Si no fuera porque estoy vacunado contra la decepción aguda, la noche de las pasadas elecciones autonómicas andaluzas me hubiera dado un soponcio. No sólo el PSOE de mis amores y desamores se pegaba un sonado batacazo, sino que además, para mayor inri, la ultraderecha se colaba de rondón en las instituciones democráticas españolas. Pero como a estas alturas de mi vida pocas situaciones pueden alterarme el ritmo cardiaco, ese día a pesar de los pesares me fui a la cama y dormí como un bendito, como decía mi tía abuela Esperanza.
El electorado andaluz ha dicho lo que quería decir. Lo que toca ahora es interpretar el mensaje correctamente, en vez de liarse mantas a la cabeza y buscar culpables para descargar las iras sobre sus cabezas, o proclamarse campeón, cuando el árbitro ha contado hasta diez y uno no ha sido capaz de ponerse en pie porque le temblaba hasta el alma, por sublime que ésta sea. Ya sé que para los implicados directamente es difícil aceptar la derrota y actuar con coherencia, pero yo no soy uno de ellos. Simplemente me tengo por un progresista que prefiere que gobierne la socialdemocracia moderada a que lo hagan los conservadores con ayuda de la ultradereha. Por eso voy a dar ciertas opiniones sobre algunas de las causas de la derrota. Lo siento, pero es que no lo puedo remediar.
La primera, que la permanencia en el poder corroe.

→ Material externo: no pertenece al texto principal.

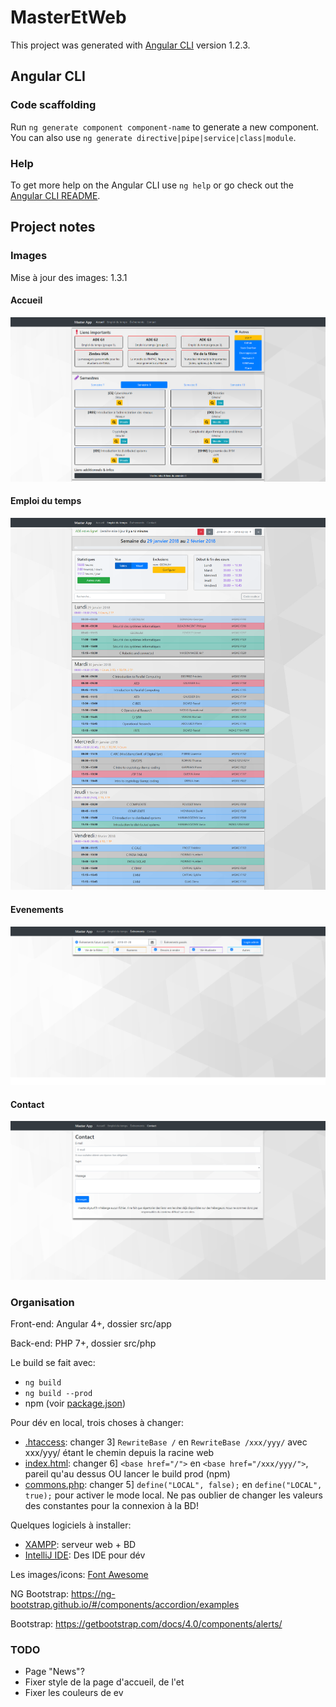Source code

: # MasterEtWeb

This project was generated with [Angular CLI](https://github.com/angular/angular-cli) version 1.2.3.

## Angular CLI

### Code scaffolding

Run `ng generate component component-name` to generate a new component. You can also use `ng generate directive|pipe|service|class|module`.

### Help

To get more help on the Angular CLI use `ng help` or go check out the [Angular CLI README](https://github.com/angular/angular-cli/blob/master/README.md).

## Project notes

### Images
Mise à jour des images: 1.3.1

#### Accueil
![Accueil](screenshots/1_3/accueil.png)
#### Emploi du temps
![ET](screenshots/1_3/et.png)
#### Evenements
![EV](screenshots/1_3/ev.png)
#### Contact
![Contact](screenshots/1_3/contact.png)

### Organisation

Front-end: Angular 4+, dossier src/app

Back-end: PHP 7+, dossier src/php

Le build se fait avec:
* `ng build`
* `ng build --prod`
* npm (voir [package.json](package.json))

Pour dév en local, trois choses à changer:
* [.htaccess](src/.htaccess): changer 3] `RewriteBase /` en `RewriteBase /xxx/yyy/`
avec xxx/yyy/ étant le chemin depuis la racine web
* [index.html](src/index.html): changer 6] `<base href="/">` en `<base href="/xxx/yyy/">`,
pareil qu'au dessus OU lancer le build prod (npm)
* [commons.php](src/php/commons.php): changer 5] `define("LOCAL", false);` en `define("LOCAL", true);`
pour activer le mode local. Ne pas oublier de changer les valeurs des constantes pour la connexion à
la BD!

Quelques logiciels à installer:
* [XAMPP](https://www.apachefriends.org/fr/index.html): serveur web + BD
* [IntelliJ IDE](https://www.jetbrains.com/products.html): Des IDE pour dév

Les images/icons: [Font Awesome](https://www.flaticon.com/packs/font-awesome)

NG Bootstrap: https://ng-bootstrap.github.io/#/components/accordion/examples

Bootstrap: https://getbootstrap.com/docs/4.0/components/alerts/

### TODO

* Page "News"?
* Fixer style de la page d'accueil, de l'et
* Fixer les couleurs de ev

Negarlo sería negar la naturaleza humana. Por muy eficientes que sean los gobernantes, el tiempo termina sacando a relucir debilidades e incapacidades; y por muy decentes que se propongan serlo, la hiedra de la corrupción acaba por hincar raíces en sus voluntades. El PSOE andaluz no se ha librado de esta amenaza y al electorado de izquierdas no le vale aquello de corruptos hay en todas partes.
La segunda, que en estos tiempos de globalidad las políticas autonómicas no caminan solas sino de la mano de las de ámbito estatal. El electorado español -y el andaluz no iba a ser una excepción-, es muy conservador a la hora de juzgar los asuntos que conciernen a la unidad de España. El tratamiento que el gobierno socialista está dando al problema del independentismo catalán no está siendo entendido por un gran sector de la opinión pública, en parte porque no lo están explicando bien quienes tenían que hacerlo, pero además porque la oposición conservadora utiliza un asunto de Estado tan delicado como arma arrojadiza electoral. Además, los independentistas con sus bravatas y cerrazón ayudan poco.

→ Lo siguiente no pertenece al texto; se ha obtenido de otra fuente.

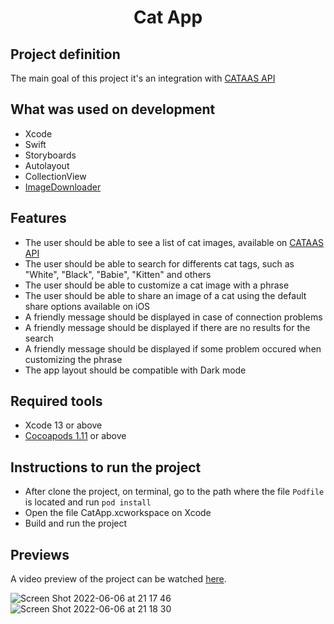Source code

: <h1 align="center">Cat App</h1>

## Project definition

The main goal of this project it's an integration with [CATAAS API](https://cataas.com/#/)

## What was used on development
 - Xcode
 - Swift
 - Storyboards
 - Autolayout
 - CollectionView
 - [ImageDownloader](https://gist.github.com/jayesh15111988/b95030bca927304fc31e8cbc0123f72f)

## Features
 - The user should be able to see a list of cat images, available on [CATAAS API](https://cataas.com/#/)
 - The user should be able to search for differents cat tags, such as "White", "Black", "Babie", "Kitten" and others
 - The user should be able to customize a cat image with a phrase
 - The user should be able to share an image of a cat using the default share options available on iOS
 - A friendly message should be displayed in case of connection problems
 - A friendly message should be displayed if there are no results for the search
 - A friendly message should be displayed if some problem occured when customizing the phrase
 - The app layout should be compatible with Dark mode

## Required tools
 - Xcode 13 or above
 - [Cocoapods 1.11](https://cocoapods.org/) or above

## Instructions to run the project
 - After clone the project, on terminal, go to the path where the file `Podfile` is located and run `pod install`
 - Open the file CatApp.xcworkspace on Xcode
 - Build and run the project

## Previews
A video preview of the project can be watched [here](https://drive.google.com/file/d/1b-DagxHeR5t5IpKUuJoUO9jnaFZ3h38a/view?usp=sharing).

![Screen Shot 2022-06-06 at 21 17 46](https://user-images.githubusercontent.com/62518806/172270102-f271d847-1caa-4d0c-8cac-59f600309b26.png)
![Screen Shot 2022-06-06 at 21 18 30](https://user-images.githubusercontent.com/62518806/172270134-e438fc67-be18-40b5-b7b2-f341b74a69e7.png)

La tercera, y no menos importante, que el panorama de las posibles alianzas poselectorales –el PSOE de Susana Díez y la izquierda radical de Teresa Rodríguez- le inquieta a muchos. La mayoría de los votantes del partido socialista no es radical. Sin embargo el anticapitalismo del Podemos andaluz sí lo es. Casan mal a simple vista. Su amalgama produce preocupación, si no temor.
Dicen los politólogos que en las elecciones andaluzas los votantes del PSOE se han quedado en casa. No han ido a votar a partidos de derechas, simplemente han dicho que así no. Siguen estando ahí, pero su izquierdismo moderado no ha encontrado en esta ocasión encaje, porque no están dispuestos a tragar ruedas de molino. Por eso el PSOE andaluz, en vez de lanzar las campanas al vuelo de la algarabía callejera o de maquinar componendas parlamentarias contra natura, debería volver a los cuarteles de invierno, analizar con sosiego la situación, modificar lo modificable y cambiar a los cambiables. Sin prisas pero sin pausas. No todo ni mucho menos está perdido, por muchos nubarrones que ahora se vean en el horizonte.
Ahora bien, como decía un amigo mío muy castizo él y bastante gráfico en las descripciones, si el partido socialista se anda con el bolo colgando se lo comerán las hormigas; y lo que en esta ocasión no ha logrado alterar mi ánimo, quizá en las generales llegue a producirme urticaria. Es cierto que guardo una buena pomada en casa, pero no quisiera tener que usarla no vaya a ser que haya caducado.